Wal-Mart (WMT) Layoffs: Retailer Cutting Back On In-Store Cash Counters At 500 Stores, But Most Expected To Take Other Positions
As part of a larger effort to cut costs through improved efficiencies, Wal-Mart Stores Inc. is testing whether it can centralize invoicing and accounting operations. Instead of having individual U.S. stores handle these tasks, the world’s largest retailer is hoping it can lower payroll costs by cutting in-store office jobs.
Mark Ibbotson, executive vice president for central operations at Walmart U.S. , told the Wall Street Journal in a report Wednesday that about 500 stores, most of them on the U.S. West Coast, will participate in this pilot project.
“We really want to pull our workforce onto the floor,” Ibbotson told the Journal.

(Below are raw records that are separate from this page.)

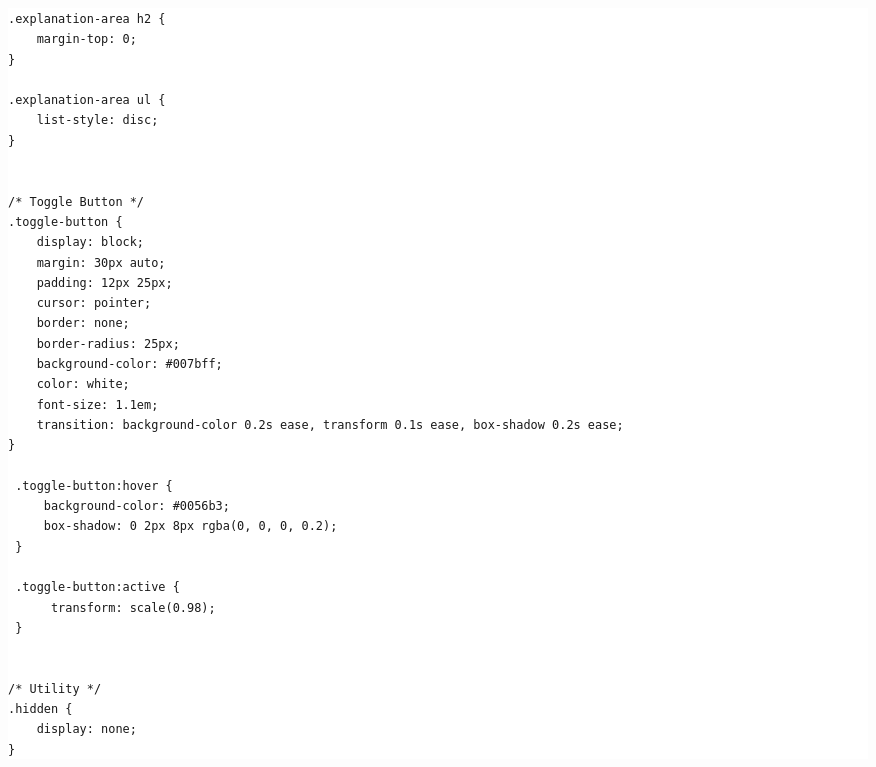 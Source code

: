     .explanation-area h2 {
        margin-top: 0;
    }

    .explanation-area ul {
        list-style: disc;
    }


    /* Toggle Button */
    .toggle-button {
        display: block;
        margin: 30px auto;
        padding: 12px 25px;
        cursor: pointer;
        border: none;
        border-radius: 25px;
        background-color: #007bff;
        color: white;
        font-size: 1.1em;
        transition: background-color 0.2s ease, transform 0.1s ease, box-shadow 0.2s ease;
    }

     .toggle-button:hover {
         background-color: #0056b3;
         box-shadow: 0 2px 8px rgba(0, 0, 0, 0.2);
     }

     .toggle-button:active {
          transform: scale(0.98);
     }


    /* Utility */
    .hidden {
        display: none;
    }
</style>

<script>
    // --- Molecule Data ---
    const molecules = {
        ethane: {
            name: "אתאן (Ethane)",
            bonds: [
                { id: "c1-c2", type: "single", description: "קשר C-C יחיד", composition: { sigma: 1, pi: 0 } },
                { id: "c-h", type: "single", description: "קשר C-H יחיד", composition: { sigma: 1, pi: 0 } } // Representing all C-H as one type for sim
            ],
             simulatedBondMap: {
                 "sim-single": "c1-c2",
                 "sim-ch": "c-h"
             }
        },
        ethene: {
            name: "אתן (Ethene)",
            bonds: [
                { id: "c1=c2", type: "double", description: "קשר C=C כפול", composition: { sigma: 1, pi: 1 } },
                 { id: "c-h", type: "single", description: "קשר C-H יחיד", composition: { sigma: 1, pi: 0 } }
            ],
             simulatedBondMap: {
                 "sim-double": "c1=c2",
                 "sim-ch": "c-h"
             }
        },
        ethyne: {
            name: "אצטילן (Ethyne)", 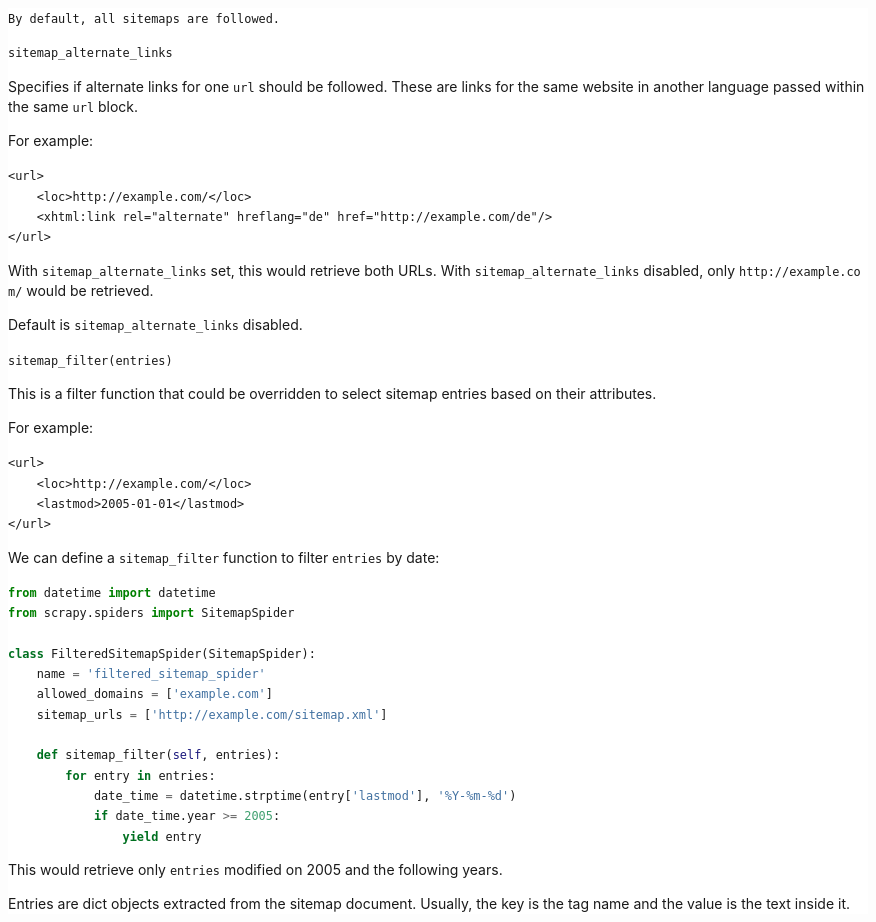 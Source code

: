     By default, all sitemaps are followed.


`sitemap_alternate_links`

Specifies if alternate links for one `url` should be followed. These are links for the same website in another language passed within the same `url` block.

For example:

```
<url>
    <loc>http://example.com/</loc>
    <xhtml:link rel="alternate" hreflang="de" href="http://example.com/de"/>
</url>
```

With `sitemap_alternate_links` set, this would retrieve both URLs. With `sitemap_alternate_links` disabled, only `http://example.com/` would be retrieved.

Default is `sitemap_alternate_links` disabled.



`sitemap_filter(entries)`

This is a filter function that could be overridden to select sitemap entries based on their attributes.

For example:

```
<url>
    <loc>http://example.com/</loc>
    <lastmod>2005-01-01</lastmod>
</url>
```

We can define a `sitemap_filter` function to filter `entries` by date:

```python
from datetime import datetime
from scrapy.spiders import SitemapSpider

class FilteredSitemapSpider(SitemapSpider):
    name = 'filtered_sitemap_spider'
    allowed_domains = ['example.com']
    sitemap_urls = ['http://example.com/sitemap.xml']

    def sitemap_filter(self, entries):
        for entry in entries:
            date_time = datetime.strptime(entry['lastmod'], '%Y-%m-%d')
            if date_time.year >= 2005:
                yield entry
```

This would retrieve only `entries` modified on 2005 and the following years.

Entries are dict objects extracted from the sitemap document. Usually, the key is the tag name and the value is the text inside it.
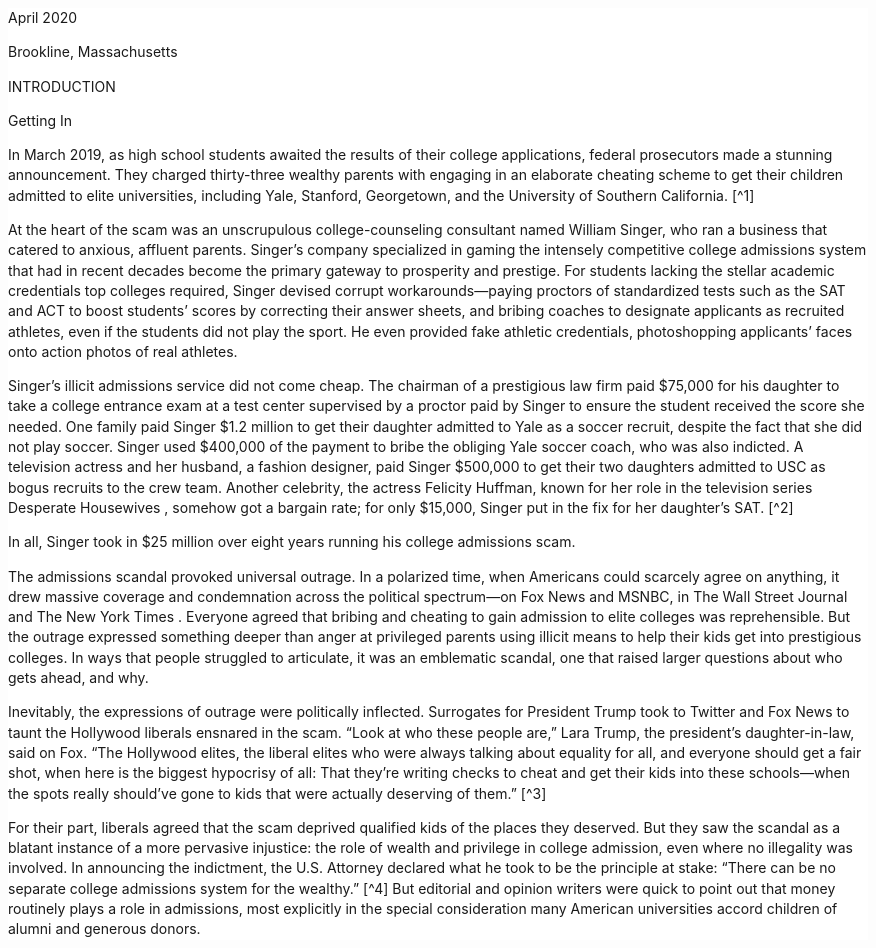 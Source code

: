 April 2020

Brookline, Massachusetts 

INTRODUCTION

Getting In

In March 2019, as high school students awaited the results of their college applications, federal prosecutors made a stunning announcement. They charged thirty-three wealthy parents with engaging in an elaborate cheating scheme to get their children admitted to elite universities, including Yale, Stanford, Georgetown, and the University of Southern California. [^1]

At the heart of the scam was an unscrupulous college-counseling consultant named William Singer, who ran a business that catered to anxious, affluent parents. Singer’s company specialized in gaming the intensely competitive college admissions system that had in recent decades become the primary gateway to prosperity and prestige. For students lacking the stellar academic credentials top colleges required, Singer devised corrupt workarounds—paying proctors of standardized tests such as the SAT and ACT to boost students’ scores by correcting their answer sheets, and bribing coaches to designate applicants as recruited athletes, even if the students did not play the sport. He even provided fake athletic credentials, photoshopping applicants’ faces onto action photos of real athletes.

Singer’s illicit admissions service did not come cheap. The chairman of a prestigious law firm paid $75,000 for his daughter to take a college entrance exam at a test center supervised by a proctor paid by Singer to ensure the student received the score she needed. One family paid Singer $1.2 million to get their daughter admitted to Yale as a soccer recruit, despite the fact that she did not play soccer. Singer used $400,000 of the payment to bribe the obliging Yale soccer coach, who was also indicted. A television actress and her husband, a fashion designer, paid Singer $500,000 to get their two daughters admitted to USC as bogus recruits to the crew team. Another celebrity, the actress Felicity Huffman, known for her role in the television series Desperate Housewives , somehow got a bargain rate; for only $15,000, Singer put in the fix for her daughter’s SAT. [^2]

In all, Singer took in $25 million over eight years running his college admissions scam.

The admissions scandal provoked universal outrage. In a polarized time, when Americans could scarcely agree on anything, it drew massive coverage and condemnation across the political spectrum—on Fox News and MSNBC, in The Wall Street Journal and The New York Times . Everyone agreed that bribing and cheating to gain admission to elite colleges was reprehensible. But the outrage expressed something deeper than anger at privileged parents using illicit means to help their kids get into prestigious colleges. In ways that people struggled to articulate, it was an emblematic scandal, one that raised larger questions about who gets ahead, and why.

Inevitably, the expressions of outrage were politically inflected. Surrogates for President Trump took to Twitter and Fox News to taunt the Hollywood liberals ensnared in the scam. “Look at who these people are,” Lara Trump, the president’s daughter-in-law, said on Fox. “The Hollywood elites, the liberal elites who were always talking about equality for all, and everyone should get a fair shot, when here is the biggest hypocrisy of all: That they’re writing checks to cheat and get their kids into these schools—when the spots really should’ve gone to kids that were actually deserving of them.” [^3]

For their part, liberals agreed that the scam deprived qualified kids of the places they deserved. But they saw the scandal as a blatant instance of a more pervasive injustice: the role of wealth and privilege in college admission, even where no illegality was involved. In announcing the indictment, the U.S. Attorney declared what he took to be the principle at stake: “There can be no separate college admissions system for the wealthy.” [^4] But editorial and opinion writers were quick to point out that money routinely plays a role in admissions, most explicitly in the special consideration many American universities accord children of alumni and generous donors.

Each store has about three employees who are typically paid at a higher hourly rate than most customer-facing workers, like shelvers, greeters and cashiers. Roughly 1,500 workers who handle cash and manage invoices for suppliers that deliver directly to stores will be given the choice of leaving or taking floor jobs. Almost all of them are expected to stay, according to Ibbotson.
Their new jobs could pay less, though; Walmart is offering affected workers who want to remain $17.55 an hour or their current wage, whichever is lower. Earlier this year, the company raised its minimum hourly wage for most store employees to $10 an hour. Walmart employs about 1.4 million workers in the U.S.
The company has spent billions of dollars since 2014 in these pay increases, for streamlining operations and in e-commerce development. Though it earned $14.7 billion in profit last year on $478.6 billion in sales, Walmart has been struggling to meet Wall Street growth expectations.
Same-store sales, a key retail metric that excludes recently opened stores to more accurately compare to past performance, has been sluggish at around 1 percent for seven consecutive quarters.